Packt – Devops Project 2022 CI-CD with Jenkins Ansible Kubernetes

Packt – Devops Project 2022 CI-CD with Jenkins Ansible Kubernetes
English | Tutorial | Size: 5.36 GB

Master DevOps CI/CD pipelines using Git, Jenkins, Ansible, Docker, and Kubernetes on AWS.
Comprehensive and hands-on course on creating DevOps CI/CD pipelines with lab exercises
Complete understanding of DevOps workflow
Setup of DevOps CI/CD pipeline to build and deploy a real-time project

About this video
In this learning journey, you will be introduced to tools such as GitHub, Jenkins, Maven, Docker, Ansible, and Kubernetes and learn how to integrate these tools to run a project in the real world.

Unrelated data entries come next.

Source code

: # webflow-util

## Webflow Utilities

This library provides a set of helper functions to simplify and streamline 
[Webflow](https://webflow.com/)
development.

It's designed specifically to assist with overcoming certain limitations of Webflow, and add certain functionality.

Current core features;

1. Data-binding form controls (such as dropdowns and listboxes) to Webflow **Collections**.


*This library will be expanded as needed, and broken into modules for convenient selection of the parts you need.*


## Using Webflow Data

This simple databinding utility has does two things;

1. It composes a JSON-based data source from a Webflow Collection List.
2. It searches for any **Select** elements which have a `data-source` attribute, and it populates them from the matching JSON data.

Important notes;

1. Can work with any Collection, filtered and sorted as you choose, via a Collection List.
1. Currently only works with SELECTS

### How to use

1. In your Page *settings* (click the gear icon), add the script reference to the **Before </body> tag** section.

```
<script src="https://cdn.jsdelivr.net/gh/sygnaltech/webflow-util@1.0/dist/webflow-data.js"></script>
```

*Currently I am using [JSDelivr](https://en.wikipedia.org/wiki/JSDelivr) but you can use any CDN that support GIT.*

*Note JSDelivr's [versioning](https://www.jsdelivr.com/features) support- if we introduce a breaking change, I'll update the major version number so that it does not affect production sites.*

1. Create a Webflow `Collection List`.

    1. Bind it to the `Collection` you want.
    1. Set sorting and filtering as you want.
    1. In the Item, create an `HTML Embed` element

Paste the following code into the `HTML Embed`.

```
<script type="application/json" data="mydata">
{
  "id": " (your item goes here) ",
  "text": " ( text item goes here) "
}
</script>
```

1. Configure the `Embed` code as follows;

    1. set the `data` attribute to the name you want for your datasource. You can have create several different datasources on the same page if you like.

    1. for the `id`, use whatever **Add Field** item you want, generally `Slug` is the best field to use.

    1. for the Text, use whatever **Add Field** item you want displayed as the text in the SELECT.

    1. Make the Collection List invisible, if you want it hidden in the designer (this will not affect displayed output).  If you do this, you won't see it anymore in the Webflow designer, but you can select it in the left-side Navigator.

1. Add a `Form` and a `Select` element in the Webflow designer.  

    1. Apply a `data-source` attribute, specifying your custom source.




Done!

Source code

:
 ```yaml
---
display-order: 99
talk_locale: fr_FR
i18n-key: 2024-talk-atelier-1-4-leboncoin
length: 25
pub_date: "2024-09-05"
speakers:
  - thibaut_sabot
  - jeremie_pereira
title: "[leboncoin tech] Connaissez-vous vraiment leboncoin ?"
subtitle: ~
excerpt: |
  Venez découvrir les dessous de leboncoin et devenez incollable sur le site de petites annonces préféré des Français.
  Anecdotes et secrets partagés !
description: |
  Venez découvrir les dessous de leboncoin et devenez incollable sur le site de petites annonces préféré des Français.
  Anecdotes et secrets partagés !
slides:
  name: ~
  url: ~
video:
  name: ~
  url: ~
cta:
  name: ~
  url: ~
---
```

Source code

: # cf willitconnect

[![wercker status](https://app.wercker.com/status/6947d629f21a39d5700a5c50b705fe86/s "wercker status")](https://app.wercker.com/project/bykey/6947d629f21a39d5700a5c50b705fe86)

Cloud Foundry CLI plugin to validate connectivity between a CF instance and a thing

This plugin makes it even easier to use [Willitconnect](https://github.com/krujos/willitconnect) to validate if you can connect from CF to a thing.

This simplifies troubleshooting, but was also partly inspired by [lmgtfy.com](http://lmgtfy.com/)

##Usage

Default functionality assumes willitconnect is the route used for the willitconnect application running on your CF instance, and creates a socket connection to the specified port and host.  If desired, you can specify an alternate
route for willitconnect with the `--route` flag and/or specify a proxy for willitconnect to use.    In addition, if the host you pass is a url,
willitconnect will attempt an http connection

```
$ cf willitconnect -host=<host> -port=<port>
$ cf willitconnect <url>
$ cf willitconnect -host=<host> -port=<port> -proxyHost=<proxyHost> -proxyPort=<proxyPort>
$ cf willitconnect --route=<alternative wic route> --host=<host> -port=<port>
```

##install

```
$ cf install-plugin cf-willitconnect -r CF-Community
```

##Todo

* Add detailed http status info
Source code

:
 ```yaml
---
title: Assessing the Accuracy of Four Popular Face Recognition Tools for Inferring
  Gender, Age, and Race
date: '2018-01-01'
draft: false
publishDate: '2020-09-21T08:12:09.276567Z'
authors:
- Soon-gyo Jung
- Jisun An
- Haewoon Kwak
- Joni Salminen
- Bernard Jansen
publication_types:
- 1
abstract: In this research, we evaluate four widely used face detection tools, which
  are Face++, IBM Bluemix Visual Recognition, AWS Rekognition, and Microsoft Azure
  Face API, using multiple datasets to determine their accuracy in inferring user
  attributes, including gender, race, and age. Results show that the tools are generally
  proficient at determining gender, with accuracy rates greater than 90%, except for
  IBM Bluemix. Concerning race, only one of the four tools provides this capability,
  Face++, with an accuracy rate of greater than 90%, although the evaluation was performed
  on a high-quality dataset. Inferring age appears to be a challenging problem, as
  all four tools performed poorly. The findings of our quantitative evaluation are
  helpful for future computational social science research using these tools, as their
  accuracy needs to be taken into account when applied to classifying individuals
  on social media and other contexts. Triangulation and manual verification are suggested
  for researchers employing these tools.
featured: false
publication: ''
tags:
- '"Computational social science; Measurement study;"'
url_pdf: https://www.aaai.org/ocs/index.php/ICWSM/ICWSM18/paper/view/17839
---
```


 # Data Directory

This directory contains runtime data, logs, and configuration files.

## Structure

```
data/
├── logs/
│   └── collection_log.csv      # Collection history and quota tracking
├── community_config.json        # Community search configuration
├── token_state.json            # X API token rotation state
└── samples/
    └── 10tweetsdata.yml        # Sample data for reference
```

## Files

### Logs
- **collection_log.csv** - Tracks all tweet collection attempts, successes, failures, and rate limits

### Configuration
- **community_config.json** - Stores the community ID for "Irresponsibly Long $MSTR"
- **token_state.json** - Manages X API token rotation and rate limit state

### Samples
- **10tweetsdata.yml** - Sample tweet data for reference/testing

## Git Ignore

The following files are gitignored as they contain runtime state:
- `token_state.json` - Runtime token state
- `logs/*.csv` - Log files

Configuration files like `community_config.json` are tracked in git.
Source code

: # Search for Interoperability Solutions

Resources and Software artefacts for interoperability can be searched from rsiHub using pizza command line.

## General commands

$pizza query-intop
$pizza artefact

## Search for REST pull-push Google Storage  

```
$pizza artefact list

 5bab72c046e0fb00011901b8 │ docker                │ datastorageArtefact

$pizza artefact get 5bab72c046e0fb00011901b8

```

You will start with building and deploying it on the Tomcat server. You will set up CI/CD with GitHub, Jenkins, Maven, and Tomcat. Initially, there is no environment; therefore, you start with setting up Jenkins, configuring Maven and Git, Tomcat server, integrating GitHub, Maven, Tomcat server with Jenkins, creating a CI and CD job, and testing the deployment.

Next, we will cover deploying artifacts on a Docker container as well as with the help of Ansible. For that, first set up Docker environment, write Dockerfile, create an image and container on Docker host, integrate Docker host with Jenkins, and create CI/CD job on Jenkins to build and deploy on a container.

Finally, deploy artifacts on Kubernetes. Almost all the environment is ready by now except for Kubernetes, so we will start with setting up the Ansible server, integrating Docker host with Ansible, Ansible playbook to create an image, Ansible playbook to create continuer, integrating Ansible with Jenkins, and CI/CD job to build code on Ansible and deploy it on Docker container.

By the end of this course, you will be able to confidently set up and complete CI/CD pipeline to build and deploy a Java application on AWS.

Buy Long-term Premium Accounts To Support Me & Max Speed



If any links die or problem unrar, send request to

Leave a Comment

This site uses Akismet to reduce spam. Learn how your comment data is processed.